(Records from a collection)
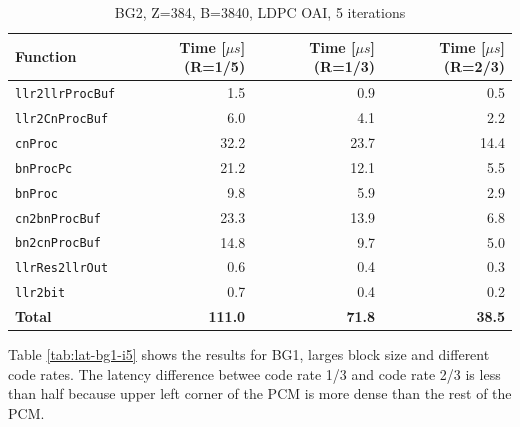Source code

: \documentclass{article}
\begin{document}
\begin{table}[ht]
  \centering
  \begin{tabular}{lrrr}
    \toprule
    \textbf{Function} & \textbf{Time [$\mu s$] (R=1/5)} & \textbf{Time [$\mu s$] (R=1/3)} & \textbf{Time [$\mu s$] (R=2/3)}\\
    \midrule
    \texttt{llr2llrProcBuf} & 1.5  & 0.9  & 0.5  \\
    \texttt{llr2CnProcBuf}  & 6.0  & 4.1  & 2.2  \\
    \texttt{cnProc}         & 32.2 & 23.7 & 14.4 \\
    \texttt{bnProcPc}       & 21.2 & 12.1 & 5.5  \\
    \texttt{bnProc}         & 9.8  & 5.9  & 2.9  \\
    \texttt{cn2bnProcBuf}   & 23.3 & 13.9 & 6.8  \\
    \texttt{bn2cnProcBuf}   & 14.8 & 9.7  & 5.0  \\
    \texttt{llrRes2llrOut}  & 0.6  & 0.4  & 0.3  \\
    \texttt{llr2bit}        & 0.7  & 0.4  & 0.2  \\
    \midrule
    \textbf{Total}          & \textbf{111.0} & \textbf{71.8} & \textbf{38.5} \\
    \bottomrule
  \end{tabular}
  \caption{BG2, Z=384, B=3840, LDPC OAI, 5 iterations}
  \label{tab:lat-bg2-i5}
\end{table}

Table \ref{tab:lat-bg1-i5} shows the results for BG1, larges block size and different code rates. The latency difference betwee code rate 1/3 and code rate 2/3 is less than half because upper left corner of the PCM is more dense than the rest of the PCM.
\end{document}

• [Aim of the exercise]:
Return all of the records above exactly as written. Omit each picture.

• [The answer]:
Source code

: \documentclass{article}
\begin{document}
\begin{table}[ht]
  \centering
  \begin{tabular}{lrrr}
    \toprule
    \textbf{Function} & \textbf{Time [$\mu s$] (R=1/5)} & \textbf{Time [$\mu s$] (R=1/3)} & \textbf{Time [$\mu s$] (R=2/3)}\\
    \midrule
    \texttt{llr2llrProcBuf} & 1.5  & 0.9  & 0.5  \\
    \texttt{llr2CnProcBuf}  & 6.0  & 4.1  & 2.2  \\
    \texttt{cnProc}         & 32.2 & 23.7 & 14.4 \\
    \texttt{bnProcPc}       & 21.2 & 12.1 & 5.5  \\
    \texttt{bnProc}         & 9.8  & 5.9  & 2.9  \\
    \texttt{cn2bnProcBuf}   & 23.3 & 13.9 & 6.8  \\
    \texttt{bn2cnProcBuf}   & 14.8 & 9.7  & 5.0  \\
    \texttt{llrRes2llrOut}  & 0.6  & 0.4  & 0.3  \\
    \texttt{llr2bit}        & 0.7  & 0.4  & 0.2  \\
    \midrule
    \textbf{Total}          & \textbf{111.0} & \textbf{71.8} & \textbf{38.5} \\
    \bottomrule
  \end{tabular}
  \caption{BG2, Z=384, B=3840, LDPC OAI, 5 iterations}
  \label{tab:lat-bg2-i5}
\end{table}

Table \ref{tab:lat-bg1-i5} shows the results for BG1, larges block size and different code rates. The latency difference betwee code rate 1/3 and code rate 2/3 is less than half because upper left corner of the PCM is more dense than the rest of the PCM.
\end{document}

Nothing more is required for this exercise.